In the past eight years, Rubin has counseled nearly 400 people, mostly professionals in the television and film business. She has natural talent for organizing, she said, because she comes from “an organized, pack-rat family.”
Those genes, along with her detail-oriented experiences as a television production assistant and associate producer, put Rubin in a good position to help busy performers such as actress Teri Garr, who works long hours, sometimes on location.
“I’m too busy,” Garr said in a harried phone interview. To help Garr, Rubin provided such unconventional services as organizing Garr’s kitchen, cleaning out her drawers and closets, and even helping her move into a new house.
For people who simply cannot get organized on their own, hiring a professional like Rubin, even for a few hours, may be a wise investment. “I thrive on making order out of chaos,” she said.
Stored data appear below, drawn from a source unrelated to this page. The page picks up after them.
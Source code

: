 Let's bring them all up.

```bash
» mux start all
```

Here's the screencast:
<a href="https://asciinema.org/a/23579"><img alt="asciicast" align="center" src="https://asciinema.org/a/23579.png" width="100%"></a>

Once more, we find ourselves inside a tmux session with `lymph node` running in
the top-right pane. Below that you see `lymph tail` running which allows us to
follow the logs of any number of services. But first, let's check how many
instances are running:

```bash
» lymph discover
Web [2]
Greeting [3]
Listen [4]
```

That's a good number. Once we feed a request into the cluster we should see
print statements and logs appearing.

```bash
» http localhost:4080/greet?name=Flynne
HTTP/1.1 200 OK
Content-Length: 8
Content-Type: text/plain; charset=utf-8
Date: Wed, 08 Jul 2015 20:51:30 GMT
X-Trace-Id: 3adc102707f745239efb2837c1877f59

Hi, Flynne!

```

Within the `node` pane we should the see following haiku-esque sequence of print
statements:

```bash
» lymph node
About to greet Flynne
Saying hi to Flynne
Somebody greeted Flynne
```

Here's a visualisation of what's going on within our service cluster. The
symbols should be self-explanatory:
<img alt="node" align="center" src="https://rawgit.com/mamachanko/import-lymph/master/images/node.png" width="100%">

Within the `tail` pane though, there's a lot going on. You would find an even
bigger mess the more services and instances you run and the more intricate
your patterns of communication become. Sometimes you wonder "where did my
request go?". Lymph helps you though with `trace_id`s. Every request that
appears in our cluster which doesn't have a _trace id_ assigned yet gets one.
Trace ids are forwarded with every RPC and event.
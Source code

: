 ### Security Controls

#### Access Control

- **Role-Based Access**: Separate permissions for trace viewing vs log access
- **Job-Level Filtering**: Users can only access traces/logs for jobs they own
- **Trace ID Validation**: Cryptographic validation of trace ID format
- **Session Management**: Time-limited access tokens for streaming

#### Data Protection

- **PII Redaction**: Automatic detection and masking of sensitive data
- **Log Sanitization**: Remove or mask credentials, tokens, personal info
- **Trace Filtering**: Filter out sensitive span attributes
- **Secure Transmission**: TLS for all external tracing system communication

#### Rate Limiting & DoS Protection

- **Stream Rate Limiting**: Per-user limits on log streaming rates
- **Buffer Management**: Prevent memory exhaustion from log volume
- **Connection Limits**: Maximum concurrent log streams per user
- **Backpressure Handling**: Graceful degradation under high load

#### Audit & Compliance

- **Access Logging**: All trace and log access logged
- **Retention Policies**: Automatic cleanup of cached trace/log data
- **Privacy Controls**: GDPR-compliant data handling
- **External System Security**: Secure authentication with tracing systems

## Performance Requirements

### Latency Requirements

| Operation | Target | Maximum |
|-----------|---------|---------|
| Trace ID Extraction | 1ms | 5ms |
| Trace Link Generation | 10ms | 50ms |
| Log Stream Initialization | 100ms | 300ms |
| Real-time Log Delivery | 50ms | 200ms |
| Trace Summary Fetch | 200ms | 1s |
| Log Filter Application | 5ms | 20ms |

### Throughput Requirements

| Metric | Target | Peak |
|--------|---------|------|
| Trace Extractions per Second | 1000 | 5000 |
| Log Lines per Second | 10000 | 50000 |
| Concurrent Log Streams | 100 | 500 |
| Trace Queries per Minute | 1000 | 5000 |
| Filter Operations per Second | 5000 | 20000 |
Cheryle Matlock, who works out of Baldwin Hills, is a professional organizer with a background in real estate. Advertising herself as “The Organized Advantage,” Matlock helps people who are buying or selling a home to move through the process without heartburn.
“Buying a house should be a good feeling for you,” Matlock said. “But after it’s over, people are drained.”
And being disorganized just makes the trauma of buying a home that much worse. With all the papers and documents asked for by loan and title companies, potential buyers are snowed.
Matlock suggests the following strategy:
* Keep all your home-buying papers in one place.
* Never set a document down thoughtlessly; it may not surface when you really need it.
* Write down on paper the tasks the bank, mortgage company, title company or real estate company ask you to do. And do them. Otherwise, you might end up with a horrible experience instead of a joyous one.
Don’t let your organizational problems get you down, Heloise urged.
“There’s only so much time. Don’t try to do it all,” she said. “Look at your priorities and pick the most beneficial things. If your benchmark is a clean refrigerator, pick that and let the dust go.”
In Heloise’s estimation, it takes three weeks to establish a new habit--like putting the scissors back where you got them. People think they are saving time, she said, when they don’t spend the 10 seconds it takes to put something away.
“But a week from now it will take 10 minutes to find it,” she said. “Do it. When it becomes a habit, you won’t even have to think about it.”
Leslie Gershman--finally fed up with the state of her West Hollywood apartment after living there almost a decade--is ready to “do it.” She was inspired when a friend explained to her that “anything worth doing is worth doing badly.” Another friend has a sign on her desk that says: “Do It Wrong.”
“Just do it, that’s the essence,” said Gershman, who has formulated this plan of action for her life:
* Get the landlord to repaint the place.
* Hold a garage sale to get rid of surplus stuff.
* Ask an organized friend for help.
* Head to Staples or Office Depot for some loose-leaf binders for errant papers.
Plus, Gershman’s kitchen is much neater since she started playing an organizing game when she puts the kettle on for tea.
“How much can I improve my kitchen,” she asks herself, “in the time it takes for this water to boil?”
Price is a Santa Barbara free - lance writer.